Stored data:

--- START ---

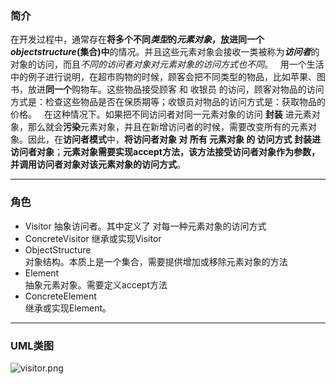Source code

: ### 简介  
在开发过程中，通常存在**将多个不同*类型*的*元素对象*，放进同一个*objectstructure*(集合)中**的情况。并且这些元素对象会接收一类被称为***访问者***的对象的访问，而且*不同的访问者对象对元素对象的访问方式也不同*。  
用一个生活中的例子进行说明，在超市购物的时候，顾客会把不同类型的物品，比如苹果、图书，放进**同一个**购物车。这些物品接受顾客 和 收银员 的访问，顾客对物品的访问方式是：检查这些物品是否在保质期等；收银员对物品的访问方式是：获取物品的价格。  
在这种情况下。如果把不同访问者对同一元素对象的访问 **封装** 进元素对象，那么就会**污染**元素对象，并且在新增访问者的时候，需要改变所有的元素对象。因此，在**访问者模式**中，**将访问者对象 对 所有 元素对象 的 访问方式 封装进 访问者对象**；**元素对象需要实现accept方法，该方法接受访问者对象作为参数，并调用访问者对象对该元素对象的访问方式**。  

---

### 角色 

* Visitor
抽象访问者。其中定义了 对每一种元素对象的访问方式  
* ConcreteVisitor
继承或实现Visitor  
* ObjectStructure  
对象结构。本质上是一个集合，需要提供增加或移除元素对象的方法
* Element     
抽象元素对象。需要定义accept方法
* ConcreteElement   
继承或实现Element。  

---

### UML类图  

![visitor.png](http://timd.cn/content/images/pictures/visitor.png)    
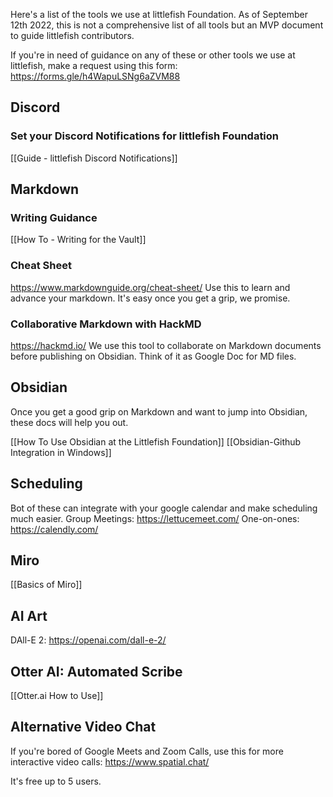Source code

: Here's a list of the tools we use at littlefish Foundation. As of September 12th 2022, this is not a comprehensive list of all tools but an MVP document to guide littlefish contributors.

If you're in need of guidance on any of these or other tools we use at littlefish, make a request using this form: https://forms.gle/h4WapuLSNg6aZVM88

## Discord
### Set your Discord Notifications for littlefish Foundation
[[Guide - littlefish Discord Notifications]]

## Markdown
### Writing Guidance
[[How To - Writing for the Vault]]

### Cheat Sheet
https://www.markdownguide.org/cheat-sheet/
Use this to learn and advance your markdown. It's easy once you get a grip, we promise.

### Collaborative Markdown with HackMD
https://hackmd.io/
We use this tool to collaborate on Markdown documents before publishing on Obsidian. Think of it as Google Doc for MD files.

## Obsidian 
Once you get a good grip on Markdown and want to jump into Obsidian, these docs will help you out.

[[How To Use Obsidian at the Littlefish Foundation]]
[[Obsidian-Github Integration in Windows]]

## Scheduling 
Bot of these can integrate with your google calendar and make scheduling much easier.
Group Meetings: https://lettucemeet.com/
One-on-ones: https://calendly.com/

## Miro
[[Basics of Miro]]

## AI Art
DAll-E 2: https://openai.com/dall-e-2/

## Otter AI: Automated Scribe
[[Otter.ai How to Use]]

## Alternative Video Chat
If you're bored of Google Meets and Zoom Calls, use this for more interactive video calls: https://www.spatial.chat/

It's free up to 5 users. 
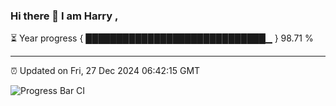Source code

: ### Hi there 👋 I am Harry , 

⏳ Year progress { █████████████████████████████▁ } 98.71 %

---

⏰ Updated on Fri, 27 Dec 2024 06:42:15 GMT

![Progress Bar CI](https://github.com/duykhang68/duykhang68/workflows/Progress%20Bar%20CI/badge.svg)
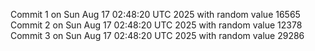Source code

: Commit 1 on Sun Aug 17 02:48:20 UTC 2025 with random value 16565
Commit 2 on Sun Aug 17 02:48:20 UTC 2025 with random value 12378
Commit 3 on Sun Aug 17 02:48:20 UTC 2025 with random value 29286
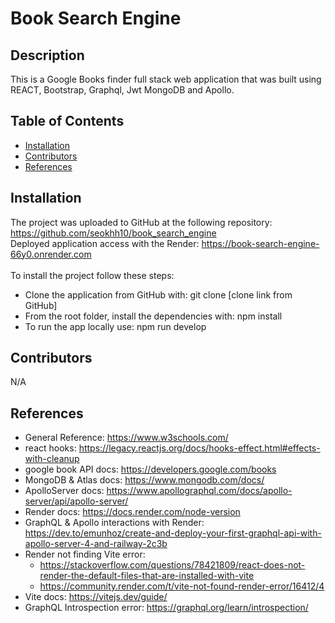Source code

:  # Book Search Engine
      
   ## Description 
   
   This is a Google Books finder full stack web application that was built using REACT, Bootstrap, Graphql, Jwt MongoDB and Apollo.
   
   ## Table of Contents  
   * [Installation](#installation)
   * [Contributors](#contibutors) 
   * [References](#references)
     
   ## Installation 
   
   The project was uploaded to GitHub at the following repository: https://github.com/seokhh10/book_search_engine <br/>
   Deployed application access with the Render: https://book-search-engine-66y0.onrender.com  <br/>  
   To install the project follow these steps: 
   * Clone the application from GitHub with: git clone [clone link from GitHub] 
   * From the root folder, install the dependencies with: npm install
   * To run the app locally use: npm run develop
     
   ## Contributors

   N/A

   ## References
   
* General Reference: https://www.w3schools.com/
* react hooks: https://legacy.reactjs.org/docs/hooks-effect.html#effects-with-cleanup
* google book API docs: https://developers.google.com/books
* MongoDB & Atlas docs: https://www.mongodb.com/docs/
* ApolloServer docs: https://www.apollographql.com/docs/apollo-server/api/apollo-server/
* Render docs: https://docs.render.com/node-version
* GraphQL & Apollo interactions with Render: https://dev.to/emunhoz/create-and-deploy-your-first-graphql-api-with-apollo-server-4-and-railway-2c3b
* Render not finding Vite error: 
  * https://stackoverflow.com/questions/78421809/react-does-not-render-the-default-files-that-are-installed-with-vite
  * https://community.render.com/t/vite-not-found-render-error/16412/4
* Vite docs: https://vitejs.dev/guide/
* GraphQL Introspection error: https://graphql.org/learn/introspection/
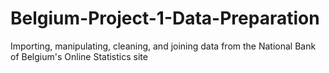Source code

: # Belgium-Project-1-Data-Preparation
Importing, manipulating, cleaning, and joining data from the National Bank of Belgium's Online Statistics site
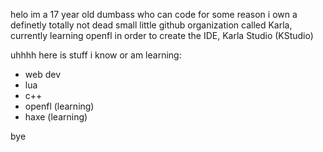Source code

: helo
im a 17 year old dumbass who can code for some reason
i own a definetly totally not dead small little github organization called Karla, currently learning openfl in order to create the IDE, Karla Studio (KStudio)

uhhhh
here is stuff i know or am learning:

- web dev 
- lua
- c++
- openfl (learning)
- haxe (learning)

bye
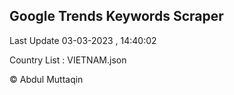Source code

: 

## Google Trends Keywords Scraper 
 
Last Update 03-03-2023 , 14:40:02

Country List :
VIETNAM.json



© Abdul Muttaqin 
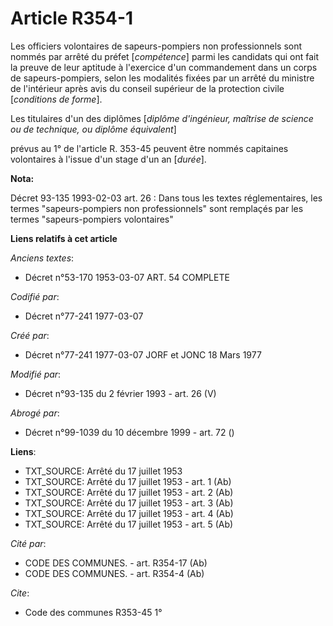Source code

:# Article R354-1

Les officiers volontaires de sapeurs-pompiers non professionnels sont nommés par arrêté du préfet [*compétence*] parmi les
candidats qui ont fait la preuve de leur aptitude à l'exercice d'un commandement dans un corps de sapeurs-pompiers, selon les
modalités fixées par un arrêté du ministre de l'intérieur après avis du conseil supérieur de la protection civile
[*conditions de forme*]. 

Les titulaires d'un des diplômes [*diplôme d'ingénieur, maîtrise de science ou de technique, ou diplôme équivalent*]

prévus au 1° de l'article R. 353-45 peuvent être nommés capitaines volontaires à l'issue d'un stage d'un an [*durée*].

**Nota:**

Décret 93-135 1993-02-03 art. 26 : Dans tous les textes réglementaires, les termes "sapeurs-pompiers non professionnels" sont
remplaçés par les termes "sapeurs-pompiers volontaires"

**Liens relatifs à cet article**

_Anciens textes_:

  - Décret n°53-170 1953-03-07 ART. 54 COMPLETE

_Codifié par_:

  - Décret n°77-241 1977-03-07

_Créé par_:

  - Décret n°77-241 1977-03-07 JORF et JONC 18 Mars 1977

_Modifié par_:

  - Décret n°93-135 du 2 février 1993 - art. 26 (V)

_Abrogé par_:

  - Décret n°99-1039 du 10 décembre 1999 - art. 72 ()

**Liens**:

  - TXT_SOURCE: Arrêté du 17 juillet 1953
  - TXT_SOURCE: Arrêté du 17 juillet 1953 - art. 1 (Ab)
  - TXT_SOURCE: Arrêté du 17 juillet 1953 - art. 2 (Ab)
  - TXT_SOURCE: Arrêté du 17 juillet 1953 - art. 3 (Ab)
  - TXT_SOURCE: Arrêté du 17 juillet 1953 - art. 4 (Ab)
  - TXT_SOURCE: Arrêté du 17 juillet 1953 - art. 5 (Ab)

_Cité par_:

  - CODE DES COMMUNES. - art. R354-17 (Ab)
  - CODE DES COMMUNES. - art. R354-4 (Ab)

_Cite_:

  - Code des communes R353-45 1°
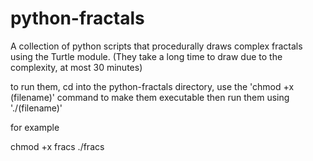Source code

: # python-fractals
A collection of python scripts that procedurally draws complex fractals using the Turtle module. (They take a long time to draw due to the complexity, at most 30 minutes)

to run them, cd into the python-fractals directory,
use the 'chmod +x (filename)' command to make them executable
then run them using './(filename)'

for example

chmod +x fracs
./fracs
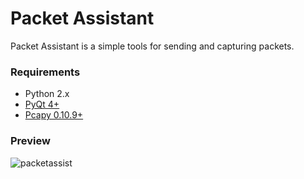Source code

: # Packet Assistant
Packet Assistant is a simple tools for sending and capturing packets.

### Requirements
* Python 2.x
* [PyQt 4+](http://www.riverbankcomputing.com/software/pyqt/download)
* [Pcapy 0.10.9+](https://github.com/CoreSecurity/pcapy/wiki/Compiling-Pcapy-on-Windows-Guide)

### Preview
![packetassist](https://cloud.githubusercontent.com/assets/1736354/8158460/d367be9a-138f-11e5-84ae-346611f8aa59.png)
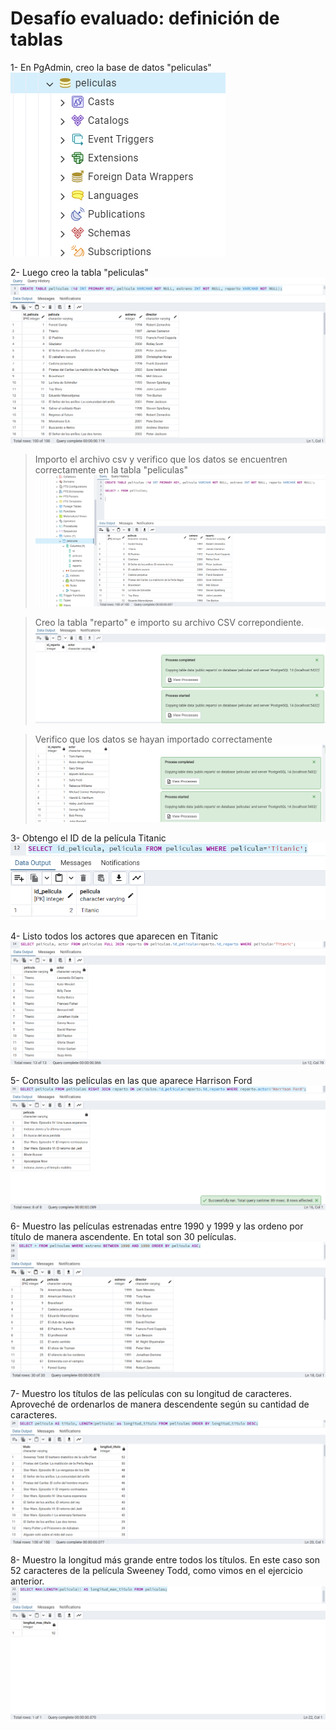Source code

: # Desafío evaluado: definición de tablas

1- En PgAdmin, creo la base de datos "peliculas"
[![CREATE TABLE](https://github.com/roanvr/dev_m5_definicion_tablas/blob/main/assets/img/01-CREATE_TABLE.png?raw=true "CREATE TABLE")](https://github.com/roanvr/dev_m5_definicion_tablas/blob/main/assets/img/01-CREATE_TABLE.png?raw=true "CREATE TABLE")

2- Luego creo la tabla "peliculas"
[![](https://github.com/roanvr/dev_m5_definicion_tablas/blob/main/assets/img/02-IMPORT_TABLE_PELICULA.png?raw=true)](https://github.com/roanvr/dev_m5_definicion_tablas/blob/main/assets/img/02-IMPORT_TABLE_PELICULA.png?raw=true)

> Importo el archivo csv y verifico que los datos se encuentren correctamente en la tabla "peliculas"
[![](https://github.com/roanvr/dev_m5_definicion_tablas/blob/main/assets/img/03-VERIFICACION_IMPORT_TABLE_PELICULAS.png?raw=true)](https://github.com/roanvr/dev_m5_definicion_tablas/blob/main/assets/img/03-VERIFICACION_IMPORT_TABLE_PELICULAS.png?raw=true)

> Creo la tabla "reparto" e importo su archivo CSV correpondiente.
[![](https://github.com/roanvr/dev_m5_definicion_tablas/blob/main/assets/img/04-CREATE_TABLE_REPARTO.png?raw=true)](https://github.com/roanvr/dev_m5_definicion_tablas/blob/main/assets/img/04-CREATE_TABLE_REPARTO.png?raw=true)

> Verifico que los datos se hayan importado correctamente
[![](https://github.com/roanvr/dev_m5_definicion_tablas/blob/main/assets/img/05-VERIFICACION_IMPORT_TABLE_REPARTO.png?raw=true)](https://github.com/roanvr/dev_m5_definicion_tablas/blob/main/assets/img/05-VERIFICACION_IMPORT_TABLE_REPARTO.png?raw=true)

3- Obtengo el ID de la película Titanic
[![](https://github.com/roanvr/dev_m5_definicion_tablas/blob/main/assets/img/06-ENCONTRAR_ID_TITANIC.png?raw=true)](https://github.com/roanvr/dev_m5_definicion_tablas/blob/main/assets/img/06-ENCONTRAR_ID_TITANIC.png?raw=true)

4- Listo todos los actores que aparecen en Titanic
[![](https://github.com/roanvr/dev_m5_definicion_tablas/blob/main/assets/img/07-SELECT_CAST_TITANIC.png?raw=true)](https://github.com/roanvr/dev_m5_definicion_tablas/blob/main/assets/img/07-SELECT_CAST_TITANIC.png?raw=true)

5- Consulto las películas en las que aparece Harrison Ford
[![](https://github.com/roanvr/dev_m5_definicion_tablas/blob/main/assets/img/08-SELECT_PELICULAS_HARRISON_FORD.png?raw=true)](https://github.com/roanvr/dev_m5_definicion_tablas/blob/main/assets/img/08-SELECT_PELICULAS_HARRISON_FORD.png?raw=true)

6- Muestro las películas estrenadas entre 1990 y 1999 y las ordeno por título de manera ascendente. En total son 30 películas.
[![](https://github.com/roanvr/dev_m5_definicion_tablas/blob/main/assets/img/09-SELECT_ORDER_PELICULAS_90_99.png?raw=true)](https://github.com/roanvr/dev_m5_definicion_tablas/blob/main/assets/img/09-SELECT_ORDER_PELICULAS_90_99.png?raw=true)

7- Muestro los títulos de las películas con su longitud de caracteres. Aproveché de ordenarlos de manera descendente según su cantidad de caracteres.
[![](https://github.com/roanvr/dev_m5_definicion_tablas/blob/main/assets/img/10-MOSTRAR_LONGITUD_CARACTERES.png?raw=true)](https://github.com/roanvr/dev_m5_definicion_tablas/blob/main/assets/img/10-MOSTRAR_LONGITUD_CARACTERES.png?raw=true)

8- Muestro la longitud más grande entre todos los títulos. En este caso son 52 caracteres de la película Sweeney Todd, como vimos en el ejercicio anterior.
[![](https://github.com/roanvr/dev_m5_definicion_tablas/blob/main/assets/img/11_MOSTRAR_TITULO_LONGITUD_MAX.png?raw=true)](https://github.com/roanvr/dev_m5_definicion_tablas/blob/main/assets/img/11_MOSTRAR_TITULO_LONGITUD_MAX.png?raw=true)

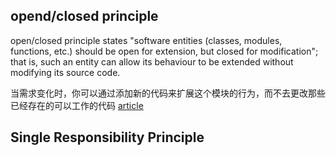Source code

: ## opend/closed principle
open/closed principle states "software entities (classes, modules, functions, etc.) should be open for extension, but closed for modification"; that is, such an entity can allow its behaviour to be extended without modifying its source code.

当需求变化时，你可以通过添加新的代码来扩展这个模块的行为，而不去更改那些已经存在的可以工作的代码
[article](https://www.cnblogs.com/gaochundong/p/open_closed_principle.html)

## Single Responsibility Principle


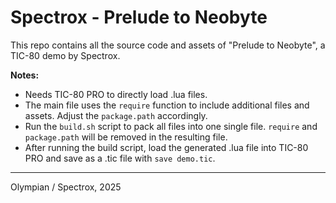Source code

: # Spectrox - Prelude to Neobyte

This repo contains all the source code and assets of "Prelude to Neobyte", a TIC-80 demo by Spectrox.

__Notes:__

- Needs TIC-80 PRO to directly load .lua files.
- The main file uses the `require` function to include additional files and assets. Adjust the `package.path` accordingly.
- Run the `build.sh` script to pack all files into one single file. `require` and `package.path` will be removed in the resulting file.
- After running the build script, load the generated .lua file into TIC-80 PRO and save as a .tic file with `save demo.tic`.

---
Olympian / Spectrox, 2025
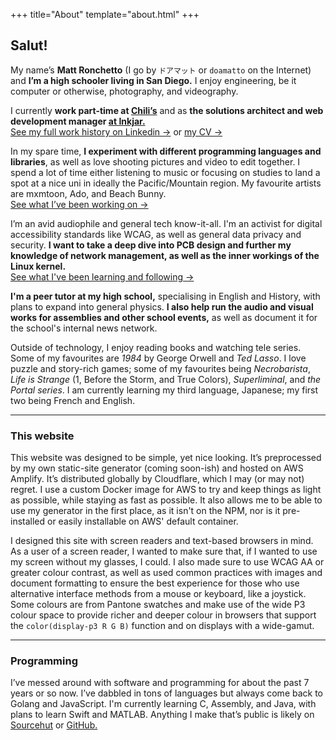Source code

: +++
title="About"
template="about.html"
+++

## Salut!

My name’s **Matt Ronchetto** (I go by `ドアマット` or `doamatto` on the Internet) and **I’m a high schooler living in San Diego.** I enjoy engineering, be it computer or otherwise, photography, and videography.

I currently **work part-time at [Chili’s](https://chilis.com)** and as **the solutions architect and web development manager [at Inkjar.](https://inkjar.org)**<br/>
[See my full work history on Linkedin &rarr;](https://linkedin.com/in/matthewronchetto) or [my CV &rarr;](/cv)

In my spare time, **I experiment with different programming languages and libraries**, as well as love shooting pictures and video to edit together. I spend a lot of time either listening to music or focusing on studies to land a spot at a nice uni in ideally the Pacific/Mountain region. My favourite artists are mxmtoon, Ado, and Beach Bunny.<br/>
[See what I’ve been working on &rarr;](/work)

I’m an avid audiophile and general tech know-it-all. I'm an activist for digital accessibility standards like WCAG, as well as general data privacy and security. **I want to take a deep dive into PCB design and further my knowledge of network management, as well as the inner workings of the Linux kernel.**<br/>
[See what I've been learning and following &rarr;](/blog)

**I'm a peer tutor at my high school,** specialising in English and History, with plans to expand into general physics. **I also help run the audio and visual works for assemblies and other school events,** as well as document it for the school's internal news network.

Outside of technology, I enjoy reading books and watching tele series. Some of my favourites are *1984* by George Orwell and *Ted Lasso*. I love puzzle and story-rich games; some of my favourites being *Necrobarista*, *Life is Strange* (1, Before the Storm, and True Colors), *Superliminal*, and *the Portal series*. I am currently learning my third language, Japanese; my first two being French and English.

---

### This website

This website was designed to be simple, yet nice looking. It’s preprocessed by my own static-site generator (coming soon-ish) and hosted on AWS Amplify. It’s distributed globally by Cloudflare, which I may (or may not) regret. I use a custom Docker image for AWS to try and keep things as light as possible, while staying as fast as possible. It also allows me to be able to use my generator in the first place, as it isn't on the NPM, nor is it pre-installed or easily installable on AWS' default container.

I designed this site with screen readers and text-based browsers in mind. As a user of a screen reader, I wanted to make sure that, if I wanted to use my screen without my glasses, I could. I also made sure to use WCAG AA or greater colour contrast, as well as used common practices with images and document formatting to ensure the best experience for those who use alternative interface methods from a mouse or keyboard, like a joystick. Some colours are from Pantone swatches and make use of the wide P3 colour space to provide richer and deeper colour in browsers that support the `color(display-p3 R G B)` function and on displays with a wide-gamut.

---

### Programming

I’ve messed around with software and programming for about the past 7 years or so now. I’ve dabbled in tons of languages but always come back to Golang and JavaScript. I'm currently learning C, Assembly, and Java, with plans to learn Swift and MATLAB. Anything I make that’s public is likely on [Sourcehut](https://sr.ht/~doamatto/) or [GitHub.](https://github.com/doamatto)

--- END ---

## INSTRUCTIONS TO FOLLOW
Within the entries above, count the lines that include "películas". The answer is that number alone.

## FINAL ANSWER
3